La peur est parfois « à retardement » ; jusqu’ici Violette avait conservé son courage mais la perspective d’un nouveau danger fait exploser l’émotion qu’elle avait refoulée jusque-là.

— Ah ! J’en ai assez ! s’écria-t-elle avec violence.

Et, instinctivement, sans raisonner, elle se sauve, elle se sauve à toute allure. Elle acquiert la prestesse d’un caillou lancé dans le vide. Au bout de quelques moments, Pierre ne voit plus au loin dans les bruyères qu’une toute petite chose qui dévale vite et vite. Deux semelles de souliers se lèvent alternativement dans une course folle derrière un tournoiement de jupes. C’est Violette qui descend la côte avec des ailes au talon.

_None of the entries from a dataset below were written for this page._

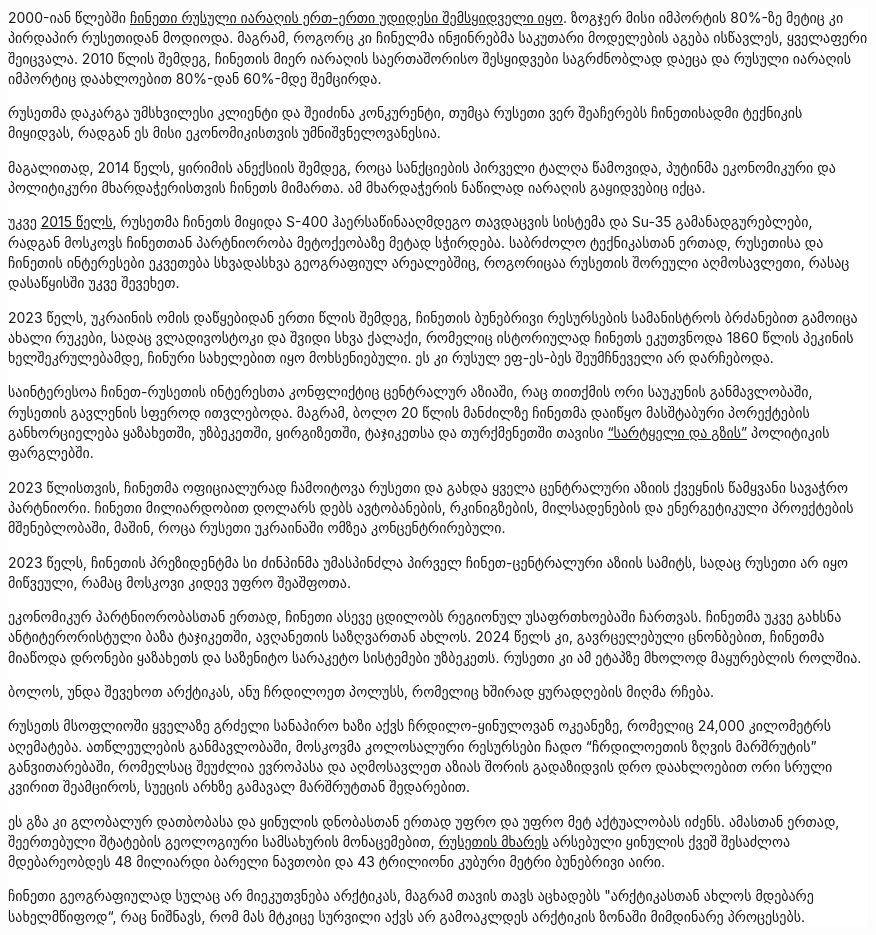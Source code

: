 2000-იან წლებში [ჩინეთი რუსული იარაღის ერთ-ერთი უდიდესი შემსყიდველი იყო](https://www.statista.com/statistics/1496926/china-arms-import-value-by-country/). ზოგჯერ მისი იმპორტის 80%-ზე მეტიც კი პირდაპირ რუსეთიდან მოდიოდა. მაგრამ, როგორც კი ჩინელმა ინჟინრებმა საკუთარი მოდელების აგება ისწავლეს, ყველაფერი შეიცვალა. 2010 წლის შემდეგ, ჩინეთის მიერ იარაღის საერთაშორისო შესყიდვები საგრძნობლად დაეცა და რუსული იარაღის იმპორტიც დაახლოებით 80%-დან 60%-მდე შემცირდა.

რუსეთმა დაკარგა უმსხვილესი კლიენტი და შეიძინა კონკურენტი, თუმცა რუსეთი ვერ შეაჩერებს ჩინეთისადმი ტექნიკის მიყიდვას, რადგან ეს მისი ეკონომიკისთვის უმნიშვნელოვანესია.

მაგალითად, 2014 წელს, ყირიმის ანექსიის შემდეგ, როცა სანქციების პირველი ტალღა წამოვიდა, პუტინმა ეკონომიკური და პოლიტიკური მხარდაჭერისთვის ჩინეთს მიმართა. ამ მხარდაჭერის ნაწილად იარაღის გაყიდვებიც იქცა.

უკვე [2015 წელს](https://www.csis.org/blogs/post-soviet-post/russia-announces-sale-s-400-china), რუსეთმა ჩინეთს მიყიდა S-400 ჰაერსაწინააღმდეგო თავდაცვის სისტემა და Su-35 გამანადგურებლები, რადგან მოსკოვს ჩინეთთან პარტნიორობა მეტოქეობაზე მეტად სჭირდება. საბრძოლო ტექნიკასთან ერთად, რუსეთისა და ჩინეთის ინტერესები ეკვეთება სხვადასხვა გეოგრაფიულ არეალებშიც, როგორიცაა რუსეთის შორეული აღმოსავლეთი, რასაც დასაწყისში უკვე შევეხეთ. 

2023 წელს, უკრაინის ომის დაწყებიდან ერთი წლის შემდეგ, ჩინეთის ბუნებრივი რესურსების სამანისტროს ბრძანებით გამოიცა ახალი რუკები, სადაც ვლადივოსტოკი და შვიდი სხვა ქალაქი, რომელიც ისტორიულად ჩინეთს ეკუთვნოდა 1860 წლის პეკინის ხელშეკრულებამდე, ჩინური სახელებით იყო მოხსენიებული. ეს კი რუსულ ეფ-ეს-ბეს შეუმჩნეველი არ დარჩებოდა. 

საინტერესოა ჩინეთ-რუსეთის ინტერესთა კონფლიქტიც ცენტრალურ აზიაში, რაც თითქმის ორი საუკუნის განმავლობაში, რუსეთის გავლენის სფეროდ ითვლებოდა. მაგრამ, ბოლო 20 წლის მანძილზე ჩინეთმა დაიწყო მასშტაბური პორექტების განხორციელება ყაზახეთში, უზბეკეთში, ყირგიზეთში, ტაჯიკეთსა და თურქმენეთში თავისი [“სარტყელი და გზის”](https://www.youtube.com/watch?v=scSPcRnYnSk&t=6s) პოლიტიკის ფარგლებში. 

2023 წლისთვის, ჩინეთმა ოფიციალურად ჩამოიტოვა რუსეთი და გახდა ყველა ცენტრალური აზიის ქვეყნის წამყვანი სავაჭრო პარტნიორი. ჩინეთი მილიარდობით დოლარს დებს ავტობანების, რკინიგზების, მილსადენების და ენერგეტიკული პროექტების მშენებლობაში, მაშინ, როცა რუსეთი უკრაინაში ომზეა კონცენტრირებული.

2023 წელს, ჩინეთის პრეზიდენტმა სი ძინპინმა უმასპინძლა პირველ ჩინეთ-ცენტრალური აზიის სამიტს, სადაც რუსეთი არ იყო მიწვეული, რამაც მოსკოვი კიდევ უფრო შეაშფოთა.

ეკონომიკურ პარტნიორობასთან ერთად, ჩინეთი ასევე ცდილობს რეგიონულ უსაფრთხოებაში ჩართვას. ჩინეთმა უკვე გახსნა ანტიტერორისტული ბაზა ტაჯიკეთში, ავღანეთის საზღვართან ახლოს. 2024 წელს კი, გავრცელებული ცნონბებით, ჩინეთმა მიაწოდა დრონები ყაზახეთს და საზენიტო სარაკეტო სისტემები უზბეკეთს. რუსეთი კი ამ ეტაპზე მხოლოდ მაყურებლის როლშია. 

ბოლოს, უნდა შევეხოთ არქტიკას, ანუ ჩრდილოეთ პოლუსს, რომელიც ხშირად ყურადღების მიღმა რჩება.

რუსეთს მსოფლიოში ყველაზე გრძელი სანაპირო ხაზი აქვს ჩრდილო-ყინულოვან ოკეანეზე, რომელიც 24,000 კილომეტრს აღემატება. ათწლეულების განმავლობაში, მოსკოვმა კოლოსალური რესურსები ჩადო “ჩრდილოეთის ზღვის მარშრუტის” განვითარებაში, რომელსაც შეუძლია ევროპასა და აღმოსავლეთ აზიას შორის გადაზიდვის დრო დაახლოებით ორი სრული კვირით შეამციროს, სუეცის არხზე გამავალ მარშრუტთან შედარებით.

ეს გზა კი გლობალურ დათბობასა და ყინულის დნობასთან ერთად უფრო და უფრო მეტ აქტუალობას იძენს. ამასთან ერთად, შეერთებული შტატების გეოლოგიური სამსახურის მონაცემებით, [რუსეთის მხარეს](https://oilprice.com/Energy/Energy-General/Russias-Next-Oil-Boom-Is-Happening-In-The-Arctic.html) არსებული ყინულის ქვეშ შესაძლოა მდებარეობდეს 48 მილიარდი ბარელი ნავთობი და 43 ტრილიონი კუბური მეტრი ბუნებრივი აირი.

ჩინეთი გეოგრაფიულად სულაც არ მიეკუთვნება არქტიკას, მაგრამ თავის თავს აცხადებს "არქტიკასთან ახლოს მდებარე სახელმწიფოდ“, რაც ნიშნავს, რომ მას მტკიცე სურვილი აქვს არ გამოაკლდეს არქტიკის ზონაში მიმდინარე პროცესებს.
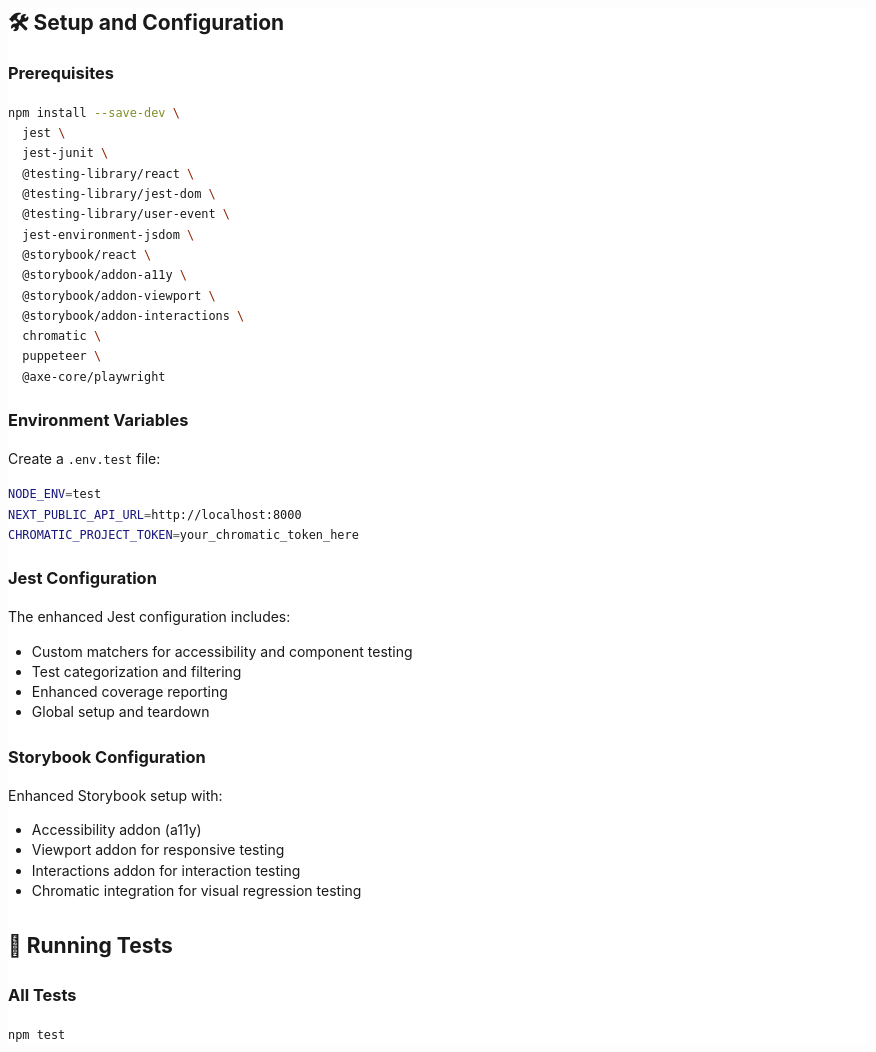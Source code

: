 ## 🛠️ Setup and Configuration

### Prerequisites

```bash
npm install --save-dev \
  jest \
  jest-junit \
  @testing-library/react \
  @testing-library/jest-dom \
  @testing-library/user-event \
  jest-environment-jsdom \
  @storybook/react \
  @storybook/addon-a11y \
  @storybook/addon-viewport \
  @storybook/addon-interactions \
  chromatic \
  puppeteer \
  @axe-core/playwright
```

### Environment Variables

Create a `.env.test` file:

```bash
NODE_ENV=test
NEXT_PUBLIC_API_URL=http://localhost:8000
CHROMATIC_PROJECT_TOKEN=your_chromatic_token_here
```

### Jest Configuration

The enhanced Jest configuration includes:

- Custom matchers for accessibility and component testing
- Test categorization and filtering
- Enhanced coverage reporting
- Global setup and teardown

### Storybook Configuration

Enhanced Storybook setup with:

- Accessibility addon (a11y)
- Viewport addon for responsive testing
- Interactions addon for interaction testing
- Chromatic integration for visual regression testing

## 🧪 Running Tests

### All Tests
```bash
npm test
```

Que faire, sinon la rejoindre ? Aussi bien, quelques minutes plus tard, les deux petits, tout essoufflés et tout rouges, se retrouvaient-ils assis dans la mousse, sous l’abri paternel d’un vieux chêne.



X

Barbe-Bleue


À cet âge, les émotions sont fortes, mais brèves. Les caresses de la brise, l’éloignement de la caverne maudite, l’apaisement de la forêt… tout cela, c’était bien fait pour mettre en déroute leur légitime angoisse de tout à l’heure. Très fiers de leurs aventures, Violette et Pierre causaient :

— Je croyais bien, disait Pierre, qu’il y avait des farfadets et des lutins, mais, tout de même, jusqu’à ce matin, je n’aurais pas osé l’affirmer.

— Tandis que maintenant, répondit Violette, c’est aussi sûr que deux et deux font quatre.

— Penses-tu qu’ils auraient pu nous manger ?

— C’est ce que je me demande. Ils sont bien petits.

— Oui. Mais moi je pense qu’ils étaient de mèche.

— De quoi ?

— De mèche ! Ça veut dire d’accord… Je crois donc qu’ils étaient d’accord avec les ogres ou les géants qui cognaient à la porte… Ils nous attiraient pour eux, tu comprends ?

— Mais oui, je comprends. Et alors, c’est les ogres qui nous auraient mangé.

— Certainement. Mais les nains auraient eu leur part de nos morceaux.

— Ah ! laquelle ?

Pierre réfléchit un moment.

— Nos yeux, affirma-t-il. J’ai lu dans les contes d’Andersen que les lutins en étaient très friands.

— C’est gai, fait Violette, en regardant à droite et à gauche… Pierre ? Crois-tu qu’il soit bien utile de rester longtemps dans la forêt ? Maria doit nous attendre pour le déjeuner.